Set in early 1970s suburban America, “The Virgin Suicides” is as the title suggests about the suicides of sisters, the impact it has on the community in which they live and the mythology that builds up around their inexplicable actions.

 

 

What is the book trying to say about adolescence and why are the sisters seen differently than the rest of the girls in the community?  

How would you describe the various relationships and why do you think the suicides were committed?

Did you enjoy this book?  How would you rate it?

 

Average Rating of All Readers

Comments on this entry are closed.

  • Steve February 28, 2014, 11:07 pm

    The Lisbon sisters almost seem to be unreal, as if they were imagined by the teenage boys. They built up a fantasy life for them, fancied them but never really got to touch them and so created an unreal memory, but that’s what memories really are, life with the boring bits taken out.

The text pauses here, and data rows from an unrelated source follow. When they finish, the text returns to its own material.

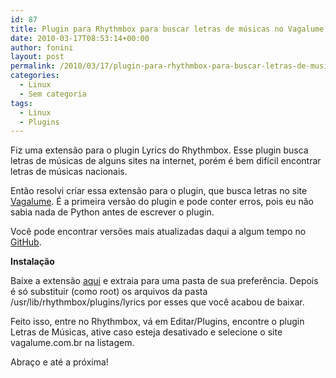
 ```yaml
---
id: 87
title: Plugin para Rhythmbox para buscar letras de músicas no Vagalume
date: 2010-03-17T08:53:14+00:00
author: fonini
layout: post
permalink: /2010/03/17/plugin-para-rhythmbox-para-buscar-letras-de-musicas-no-vagalume/
categories:
  - Linux
  - Sem categoria
tags:
  - Linux
  - Plugins
---
```

Fiz uma extensão para o plugin Lyrics do Rhythmbox. Esse plugin busca letras de músicas de alguns sites na internet, porém é bem difícil encontrar letras de músicas nacionais. 

Então resolvi criar essa extensão para o plugin, que busca letras no site <a href="http://www.vagalume.com.br" rel="externo nofollow">Vagalume</a>. É a primeira versão do plugin e pode conter erros, pois eu não sabia nada de Python antes de escrever o plugin. 

Você pode encontrar versões mais atualizadas daqui a algum tempo no <a href="http://github.com/fonini/VagalumeParser" rel="externo nofollow">GitHub</a>.

**Instalação**

Baixe a extensão <a href="https://www.dropbox.com/s/yvw5qt1fjr1b5sq/vagalume-parser.zip?dl=0">aqui</a> e extraia para uma pasta de sua preferência. Depois é só substituir (como root) os arquivos da pasta /usr/lib/rhythmbox/plugins/lyrics por esses que você acabou de baixar.

Feito isso, entre no Rhythmbox, vá em Editar/Plugins, encontre o plugin Letras de Músicas, ative caso esteja desativado e selecione o site vagalume.com.br na listagem.

Abraço e até a próxima!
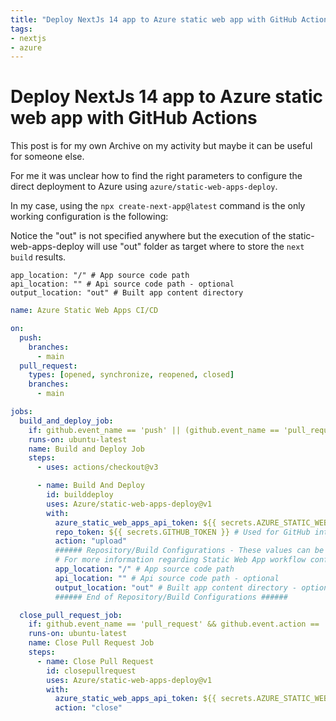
 ```yaml
---
title: "Deploy NextJs 14 app to Azure static web app with GitHub Actions"
tags: 
- nextjs
- azure
---
```


# Deploy NextJs 14 app to Azure static web app with GitHub Actions

This post is for my own Archive on my activity but maybe it can be useful for someone else.

For me it was unclear how to find the right parameters to configure the direct deployment to Azure using `azure/static-web-apps-deploy`.

In my case, using the `npx create-next-app@latest` command is the only working configuration is the following:

Notice the "out" is not specified anywhere but the execution of the static-web-apps-deploy will use "out" folder as target where to store the `next build` results.

```
app_location: "/" # App source code path
api_location: "" # Api source code path - optional
output_location: "out" # Built app content directory 
```


```yaml
name: Azure Static Web Apps CI/CD

on:
  push:
    branches:
      - main
  pull_request:
    types: [opened, synchronize, reopened, closed]
    branches:
      - main

jobs:
  build_and_deploy_job:
    if: github.event_name == 'push' || (github.event_name == 'pull_request' && github.event.action != 'closed')
    runs-on: ubuntu-latest
    name: Build and Deploy Job
    steps:
      - uses: actions/checkout@v3

      - name: Build And Deploy
        id: builddeploy
        uses: Azure/static-web-apps-deploy@v1
        with:
          azure_static_web_apps_api_token: ${{ secrets.AZURE_STATIC_WEB_APP_TOKEN }}
          repo_token: ${{ secrets.GITHUB_TOKEN }} # Used for GitHub integrations (i.e. PR comments)
          action: "upload"
          ###### Repository/Build Configurations - These values can be configured to match your app requirements. ######
          # For more information regarding Static Web App workflow configurations, please visit: https://aka.ms/swaworkflowconfig
          app_location: "/" # App source code path
          api_location: "" # Api source code path - optional
          output_location: "out" # Built app content directory - optional
          ###### End of Repository/Build Configurations ######

  close_pull_request_job:
    if: github.event_name == 'pull_request' && github.event.action == 'closed'
    runs-on: ubuntu-latest
    name: Close Pull Request Job
    steps:
      - name: Close Pull Request
        id: closepullrequest
        uses: Azure/static-web-apps-deploy@v1
        with:
          azure_static_web_apps_api_token: ${{ secrets.AZURE_STATIC_WEB_APP_TOKEN }}
          action: "close"
```
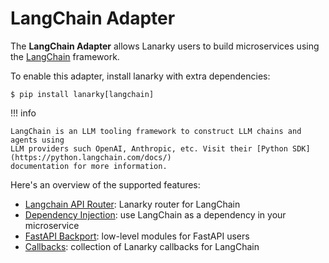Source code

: # LangChain Adapter

The **LangChain Adapter** allows Lanarky users to build microservices using the
[LangChain](https://www.langchain.com/) framework.

To enable this adapter, install lanarky with extra dependencies:

<!-- termynal -->

```
$ pip install lanarky[langchain]
```

!!! info

    LangChain is an LLM tooling framework to construct LLM chains and agents using
    LLM providers such OpenAI, Anthropic, etc. Visit their [Python SDK](https://python.langchain.com/docs/)
    documentation for more information.

Here's an overview of the supported features:

- [Langchain API Router](./router.md): Lanarky router for LangChain
- [Dependency Injection](./dependency.md): use LangChain as a dependency in your microservice
- [FastAPI Backport](./fastapi.md): low-level modules for FastAPI users
- [Callbacks](./callbacks.md): collection of Lanarky callbacks for LangChain
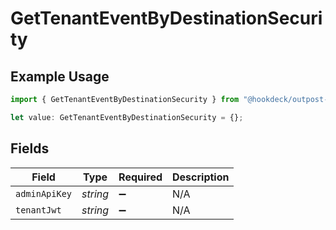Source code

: # GetTenantEventByDestinationSecurity

## Example Usage

```typescript
import { GetTenantEventByDestinationSecurity } from "@hookdeck/outpost-sdk/models/operations";

let value: GetTenantEventByDestinationSecurity = {};
```

## Fields

| Field              | Type               | Required           | Description        |
| ------------------ | ------------------ | ------------------ | ------------------ |
| `adminApiKey`      | *string*           | :heavy_minus_sign: | N/A                |
| `tenantJwt`        | *string*           | :heavy_minus_sign: | N/A                |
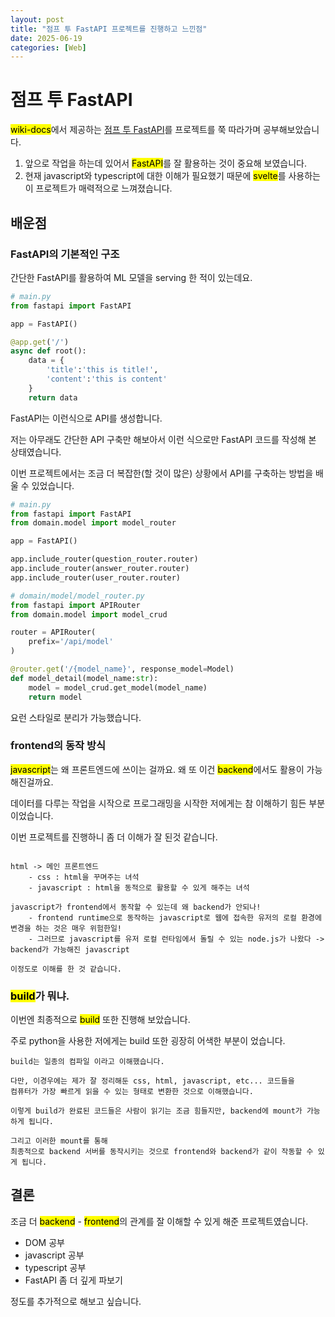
 ```yaml
---
layout: post
title: "점프 투 FastAPI 프로젝트를 진행하고 느낀점"
date: 2025-06-19
categories: [Web]
---
```


# 점프 투 FastAPI

<mark>wiki-docs</mark>에서 제공하는 [점프 투 FastAPI](https://wikidocs.net/book/8531)를 프로젝트를 쭉 따라가며 공부해보았습니다.

1. 앞으로 작업을 하는데 있어서 <mark>FastAPI</mark>를 잘 활용하는 것이 중요해 보였습니다.
2. 현재 javascript와 typescript에 대한 이해가 필요했기 때문에 <mark>svelte</mark>를 사용하는 이 프로젝트가 매력적으로 느껴졌습니다.

## 배운점

### FastAPI의 기본적인 구조

간단한 FastAPI를 활용하여 ML 모델을 serving 한 적이 있는데요.

```py
# main.py
from fastapi import FastAPI

app = FastAPI()

@app.get('/')
async def root():
    data = {
        'title':'this is title!',
        'content':'this is content'
    }
    return data
```

FastAPI는 이런식으로 API를 생성합니다.

저는 아무래도 간단한 API 구축만 해보아서 이런 식으로만 FastAPI 코드를 작성해 본 상태였습니다.

이번 프로젝트에서는 조금 더 복잡한(할 것이 많은) 상황에서 API를 구축하는 방법을 배울 수 있었습니다.

```py
# main.py
from fastapi import FastAPI
from domain.model import model_router

app = FastAPI()

app.include_router(question_router.router)
app.include_router(answer_router.router)
app.include_router(user_router.router)

# domain/model/model_router.py
from fastapi import APIRouter
from domain.model import model_crud

router = APIRouter(
    prefix='/api/model'
)

@router.get('/{model_name}', response_model=Model)
def model_detail(model_name:str):
    model = model_crud.get_model(model_name)
    return model
```

요런 스타일로 분리가 가능했습니다.

### frontend의 동작 방식

<mark>javascript</mark>는 왜 프론트엔드에 쓰이는 걸까요. 왜 또 이건 <mark>backend</mark>에서도 활용이 가능해진걸까요.


데이터를 다루는 작업을 시작으로 프로그래밍을 시작한 저에게는 참 이해하기 힘든 부분이었습니다.


이번 프로젝트를 진행하니 좀 더 이해가 잘 된것 같습니다.

```plaintext

html -> 메인 프론트엔드
    - css : html을 꾸며주는 녀석
    - javascript : html을 동적으로 활용할 수 있게 해주는 녀석

javascript가 frontend에서 동작할 수 있는데 왜 backend가 안되나!
    - frontend runtime으로 동작하는 javascript로 웹에 접속한 유저의 로컬 환경에 변경을 하는 것은 매우 위험한일!
    - 그러므로 javascript를 유저 로컬 런타임에서 돌릴 수 있는 node.js가 나왔다 -> backend가 가능해진 javascript

이정도로 이해를 한 것 같습니다.
```

### <mark>build</mark>가 뭐냐.

이번엔 최종적으로 <mark>build</mark> 또한 진행해 보았습니다.


주로 python을 사용한 저에게는 build 또한 굉장히 어색한 부분이 었습니다.

```plaintext
build는 일종의 컴파일 이라고 이해했습니다.

다만, 이경우에는 제가 잘 정리해둔 css, html, javascript, etc... 코드들을
컴퓨터가 가장 빠르게 읽을 수 있는 형태로 변환한 것으로 이해했습니다.

이렇게 build가 완료된 코드들은 사람이 읽기는 조금 힘들지만, backend에 mount가 가능하게 됩니다.

그리고 이러한 mount를 통해 
최종적으로 backend 서버를 동작시키는 것으로 frontend와 backend가 같이 작동할 수 있게 됩니다.
```

## 결론

조금 더 <mark>backend</mark> - <mark>frontend</mark>의 관계를 잘 이해할 수 있게 해준 프로젝트였습니다.


- DOM 공부
- javascript 공부
- typescript 공부
- FastAPI 좀 더 깊게 파보기

정도를 추가적으로 해보고 싶습니다.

    It’s a very good read, I enjoyed it and Eugenides didn’t disappoint in his next novel, Middlesex, either.

  • Allison February 28, 2014, 10:32 pm

    The book follows in a tradition of seeing the darkness in the seemingly perfect suburbias, tree-lined heaven with bad stuff happening behind the curtains. Maybe it was boredom that drove the sisters to it?

    Having grown up in the burbs I could understand, it was like one long Sunday. Boredom would not be an exciting reason for all that happened and the voyeurs certainly wanted it to be more. I suppose it’s a human need to create meaning where mundane is the answer.

  • David February 27, 2014, 9:36 pm

    I really think the book is much more amusing than your other readers have suggested, I know it’s a morbid subject but it is darkly comical how the girls will take their lives, or maybe that’s just my dark sense of humour. The whole tone of the writing is humorous.

    I do agree in the end it’s not about the girls but about the impact on the boys who were watching at the time and then trying to remember what happened. And in the end they don’t really know, they can only speculate and romanticise because anything else would not match the spectacular happenings in the home.

  • Jenny Allen February 16, 2014, 5:32 pm

    The tedium of suburbia is captured very well and then is thrown into sharp relief or even the shade by the extraordinary actions of the sisters. The contrast is very powerful, and gives the suicides even more impact. Although they probably don’t need ratcheting up any more as they are already intense, particularly the 1st suicide.

  • Emma Stone February 16, 2014, 4:56 pm

    The book captures the whole suburban feel of the 1970s very well. I particularly like the focus on Dutch Elm disease and how it was quite a shock to see healthy trees being taken down. I’ve always felt the author is linking this to changes going on in the community caused by the suicides, how everything that was certain is being ripped up.

    The other aspect I like is the reality that this captures, how we never really understand what’s going on in other people’s lives, we can guess and speculate but it’s a mystery really.